======== Dataset extract ========

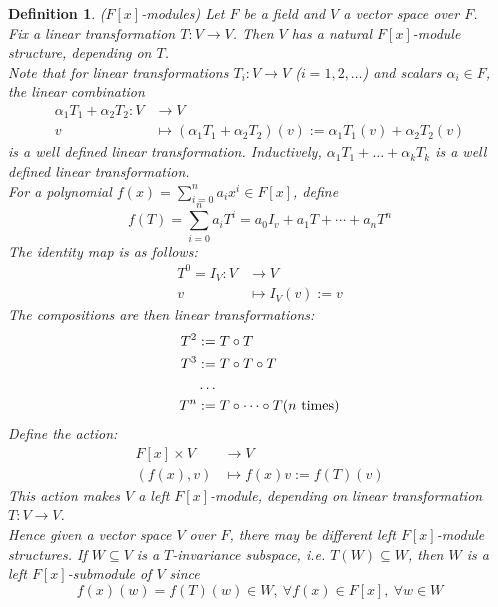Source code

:\documentclass[a4paper,8pt]{article}
\newcommand{\hlt}[1]{\textit{{\color{blue}#1}}}
\theoremstyle{theorem}
\newtheorem{definition}[theorem]{Definition}
\begin{document}
\begin{definition}
\hlt{($F[x]$-modules)} Let $F$ be a field and $V$ a vector space over $F$.\\
Fix a linear transformation $T: V \rightarrow V$. Then $V$ has a natural $F[x]$-module structure, depending on $T$.\\
Note that for linear transformations $T_i: V \rightarrow V$ ($i = 1, 2, \ldots$) and scalars $\alpha_i \in F$, the \hlt{linear combination}
\begin{align}
\alpha_1 T_1 + \alpha_2 T_2 : V &\rightarrow V \nonumber \\
v &\mapsto (\alpha_1 T_1 + \alpha_2 T_2)(v) := \alpha_1 T_1 (v) + \alpha_2 T_2 (v) \nonumber
\end{align}
is a well defined linear transformation. Inductively, $\alpha_1 T_1 + \ldots + \alpha_k T_k$ is a well defined linear transformation.\\
For a polynomial $f(x) = \sum_{i=0}^n a_i x^i \in F[x]$, define
\begin{equation}
f(T) = \sum_{i=0}^n a_i T^i = a_0 I_v + a_1 T + \cdots + a_n T^n \nonumber
\end{equation}
The \hlt{identity map} is as follows:
\begin{align}
T^0 = I_V: V &\rightarrow V \nonumber \\
v &\mapsto I_V(v) := v \nonumber
\end{align}
The compositions are then linear transformations: 
\begin{align}
T^2 &:= T \circ T \nonumber \\
T^3 &:= T \circ T \circ T \nonumber \\
&\ldots \nonumber \\
T^n &:= T \circ \cdots \circ T (n \ \textnormal{times}) \nonumber
\end{align}
Define the action:
\begin{align}
F[x] \times V &\rightarrow V \nonumber \\
(f(x), v) &\mapsto f(x)v := f(T)(v) \nonumber
\end{align}
This action makes $V$ a left $F[x]$-module, depending on linear transformation $T:V \rightarrow V$.\\
Hence given a vector space $V$ over $F$, there may be different left $F[x]$-module structures.
If $W \subseteq V$ is a \hlt{$T$-invariance subspace}, i.e. $T(W) \subseteq W$, then $W$ is a left $F[x]$-submodule of $V$ since
\begin{equation}
f(x)(w) = f(T)(w) \in W, \ \forall f(x) \in F[x], \ \forall w \in W \nonumber
\end{equation}
\end{definition}
\end{document}
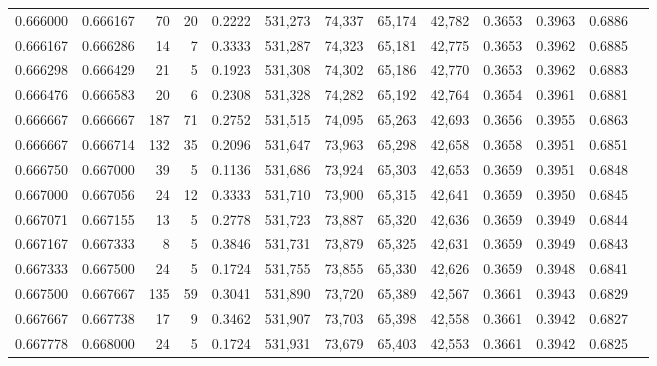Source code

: \begin{tabular}{rrrrrrrrrrrrr}
0.666000 & 0.666167 &    70 &  20 &                                     0.2222 & 531,273 &  74,337 &  65,174 &  42,782 & 0.3653 & 0.3963 & 0.6886 \\
0.666167 & 0.666286 &    14 &   7 &                                     0.3333 & 531,287 &  74,323 &  65,181 &  42,775 & 0.3653 & 0.3962 & 0.6885 \\
0.666298 & 0.666429 &    21 &   5 &                                     0.1923 & 531,308 &  74,302 &  65,186 &  42,770 & 0.3653 & 0.3962 & 0.6883 \\
0.666476 & 0.666583 &    20 &   6 &                                     0.2308 & 531,328 &  74,282 &  65,192 &  42,764 & 0.3654 & 0.3961 & 0.6881 \\
0.666667 & 0.666667 &   187 &  71 &                                     0.2752 & 531,515 &  74,095 &  65,263 &  42,693 & 0.3656 & 0.3955 & 0.6863 \\
0.666667 & 0.666714 &   132 &  35 &                                     0.2096 & 531,647 &  73,963 &  65,298 &  42,658 & 0.3658 & 0.3951 & 0.6851 \\
0.666750 & 0.667000 &    39 &   5 &                                     0.1136 & 531,686 &  73,924 &  65,303 &  42,653 & 0.3659 & 0.3951 & 0.6848 \\
0.667000 & 0.667056 &    24 &  12 &                                     0.3333 & 531,710 &  73,900 &  65,315 &  42,641 & 0.3659 & 0.3950 & 0.6845 \\
0.667071 & 0.667155 &    13 &   5 &                                     0.2778 & 531,723 &  73,887 &  65,320 &  42,636 & 0.3659 & 0.3949 & 0.6844 \\
0.667167 & 0.667333 &     8 &   5 &                                     0.3846 & 531,731 &  73,879 &  65,325 &  42,631 & 0.3659 & 0.3949 & 0.6843 \\
0.667333 & 0.667500 &    24 &   5 &                                     0.1724 & 531,755 &  73,855 &  65,330 &  42,626 & 0.3659 & 0.3948 & 0.6841 \\
0.667500 & 0.667667 &   135 &  59 &                                     0.3041 & 531,890 &  73,720 &  65,389 &  42,567 & 0.3661 & 0.3943 & 0.6829 \\
0.667667 & 0.667738 &    17 &   9 &                                     0.3462 & 531,907 &  73,703 &  65,398 &  42,558 & 0.3661 & 0.3942 & 0.6827 \\
0.667778 & 0.668000 &    24 &   5 &                                     0.1724 & 531,931 &  73,679 &  65,403 &  42,553 & 0.3661 & 0.3942 & 0.6825 \\

\end{tabular}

========

→ What you will do:
Up to and including the last line of the data, copy each line exactly, starting with the line that contains "0.667500 & 0.667667".

→ Response:
0.667500 & 0.667667 &   135 &  59 &                                     0.3041 & 531,890 &  73,720 &  65,389 &  42,567 & 0.3661 & 0.3943 & 0.6829 \\
0.667667 & 0.667738 &    17 &   9 &                                     0.3462 & 531,907 &  73,703 &  65,398 &  42,558 & 0.3661 & 0.3942 & 0.6827 \\
0.667778 & 0.668000 &    24 &   5 &                                     0.1724 & 531,931 &  73,679 &  65,403 &  42,553 & 0.3661 & 0.3942 & 0.6825 \\

\end{tabular}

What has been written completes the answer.